**ASSIGNMENT**
A single number is the expected answer: the count of lines in the records below that contain "wallet".

——

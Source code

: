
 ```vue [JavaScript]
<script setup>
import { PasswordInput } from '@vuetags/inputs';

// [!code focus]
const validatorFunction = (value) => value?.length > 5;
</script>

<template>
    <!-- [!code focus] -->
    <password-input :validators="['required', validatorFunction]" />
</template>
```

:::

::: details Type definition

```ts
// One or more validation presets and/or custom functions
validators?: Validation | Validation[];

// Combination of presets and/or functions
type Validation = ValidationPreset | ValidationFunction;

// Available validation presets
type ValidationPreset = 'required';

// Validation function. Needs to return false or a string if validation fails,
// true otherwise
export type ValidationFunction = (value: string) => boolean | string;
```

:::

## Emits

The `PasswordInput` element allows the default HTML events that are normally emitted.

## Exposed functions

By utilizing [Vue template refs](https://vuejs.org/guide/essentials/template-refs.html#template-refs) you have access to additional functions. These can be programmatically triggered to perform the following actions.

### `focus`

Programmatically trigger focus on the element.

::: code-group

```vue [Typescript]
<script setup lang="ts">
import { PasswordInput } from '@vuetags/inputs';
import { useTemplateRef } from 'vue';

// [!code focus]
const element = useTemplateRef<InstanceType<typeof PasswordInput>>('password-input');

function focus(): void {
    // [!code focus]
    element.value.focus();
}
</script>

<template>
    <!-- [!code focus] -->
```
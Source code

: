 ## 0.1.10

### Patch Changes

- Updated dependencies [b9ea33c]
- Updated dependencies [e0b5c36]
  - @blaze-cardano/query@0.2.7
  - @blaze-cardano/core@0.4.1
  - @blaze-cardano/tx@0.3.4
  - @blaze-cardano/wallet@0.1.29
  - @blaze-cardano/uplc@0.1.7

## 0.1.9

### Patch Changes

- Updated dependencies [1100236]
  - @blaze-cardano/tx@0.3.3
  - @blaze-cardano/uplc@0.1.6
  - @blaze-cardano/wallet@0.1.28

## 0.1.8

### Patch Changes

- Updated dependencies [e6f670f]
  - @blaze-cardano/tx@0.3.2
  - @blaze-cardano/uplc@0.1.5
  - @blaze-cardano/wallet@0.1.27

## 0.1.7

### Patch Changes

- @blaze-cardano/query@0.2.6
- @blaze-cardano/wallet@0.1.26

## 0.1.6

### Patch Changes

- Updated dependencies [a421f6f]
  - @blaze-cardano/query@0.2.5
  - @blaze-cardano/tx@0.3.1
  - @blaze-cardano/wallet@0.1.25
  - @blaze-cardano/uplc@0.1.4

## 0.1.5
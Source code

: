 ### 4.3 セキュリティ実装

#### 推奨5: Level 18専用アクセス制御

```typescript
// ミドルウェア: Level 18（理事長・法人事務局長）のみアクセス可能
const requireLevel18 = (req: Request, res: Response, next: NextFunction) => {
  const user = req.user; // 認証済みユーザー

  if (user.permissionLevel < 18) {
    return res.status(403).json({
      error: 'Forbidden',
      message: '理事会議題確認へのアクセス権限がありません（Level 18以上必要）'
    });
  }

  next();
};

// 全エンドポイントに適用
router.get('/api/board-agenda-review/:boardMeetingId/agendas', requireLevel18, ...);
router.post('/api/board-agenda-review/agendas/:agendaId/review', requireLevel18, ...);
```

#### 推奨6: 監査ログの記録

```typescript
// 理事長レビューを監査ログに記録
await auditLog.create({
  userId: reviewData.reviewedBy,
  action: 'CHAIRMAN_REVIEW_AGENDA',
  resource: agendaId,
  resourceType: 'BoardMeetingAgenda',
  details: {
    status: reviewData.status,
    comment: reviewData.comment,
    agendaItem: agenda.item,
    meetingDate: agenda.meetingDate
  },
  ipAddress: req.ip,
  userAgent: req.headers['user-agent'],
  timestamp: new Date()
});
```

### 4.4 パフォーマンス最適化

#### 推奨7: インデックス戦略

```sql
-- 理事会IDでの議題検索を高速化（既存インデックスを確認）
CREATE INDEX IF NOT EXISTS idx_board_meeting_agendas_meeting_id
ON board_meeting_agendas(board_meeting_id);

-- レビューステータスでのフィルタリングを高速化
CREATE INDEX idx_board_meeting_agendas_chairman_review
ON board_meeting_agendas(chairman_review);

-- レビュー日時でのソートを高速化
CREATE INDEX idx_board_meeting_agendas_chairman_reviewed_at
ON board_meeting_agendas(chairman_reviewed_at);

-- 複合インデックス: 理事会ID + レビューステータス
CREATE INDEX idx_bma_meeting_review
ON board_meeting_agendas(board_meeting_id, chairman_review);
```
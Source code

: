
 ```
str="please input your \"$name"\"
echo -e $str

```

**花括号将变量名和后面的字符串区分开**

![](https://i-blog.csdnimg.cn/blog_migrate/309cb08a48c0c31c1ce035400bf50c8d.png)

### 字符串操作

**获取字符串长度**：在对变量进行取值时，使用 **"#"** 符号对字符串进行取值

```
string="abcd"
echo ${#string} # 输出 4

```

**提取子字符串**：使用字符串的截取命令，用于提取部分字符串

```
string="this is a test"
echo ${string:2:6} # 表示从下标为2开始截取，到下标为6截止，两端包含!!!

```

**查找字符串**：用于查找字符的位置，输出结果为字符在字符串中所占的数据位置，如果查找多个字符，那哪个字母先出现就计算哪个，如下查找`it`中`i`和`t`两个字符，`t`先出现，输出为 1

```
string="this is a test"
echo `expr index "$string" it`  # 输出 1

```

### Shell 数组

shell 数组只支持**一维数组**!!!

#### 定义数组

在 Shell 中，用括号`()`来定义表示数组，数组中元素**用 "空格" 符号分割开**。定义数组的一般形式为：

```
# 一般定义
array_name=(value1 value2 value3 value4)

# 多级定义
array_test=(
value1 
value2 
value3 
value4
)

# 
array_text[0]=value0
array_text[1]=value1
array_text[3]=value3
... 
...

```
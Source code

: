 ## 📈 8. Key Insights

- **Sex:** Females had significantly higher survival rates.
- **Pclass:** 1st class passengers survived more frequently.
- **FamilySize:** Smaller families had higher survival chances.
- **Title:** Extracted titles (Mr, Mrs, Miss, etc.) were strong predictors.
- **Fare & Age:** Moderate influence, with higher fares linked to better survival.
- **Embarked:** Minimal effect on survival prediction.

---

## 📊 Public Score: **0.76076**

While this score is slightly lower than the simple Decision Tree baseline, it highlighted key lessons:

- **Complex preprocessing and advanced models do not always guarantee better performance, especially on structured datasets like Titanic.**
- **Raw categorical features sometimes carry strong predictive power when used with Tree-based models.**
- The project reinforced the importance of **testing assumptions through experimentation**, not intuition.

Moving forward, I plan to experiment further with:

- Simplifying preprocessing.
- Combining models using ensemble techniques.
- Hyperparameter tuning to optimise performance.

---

——

**REPLY TO THE EXERCISE**
5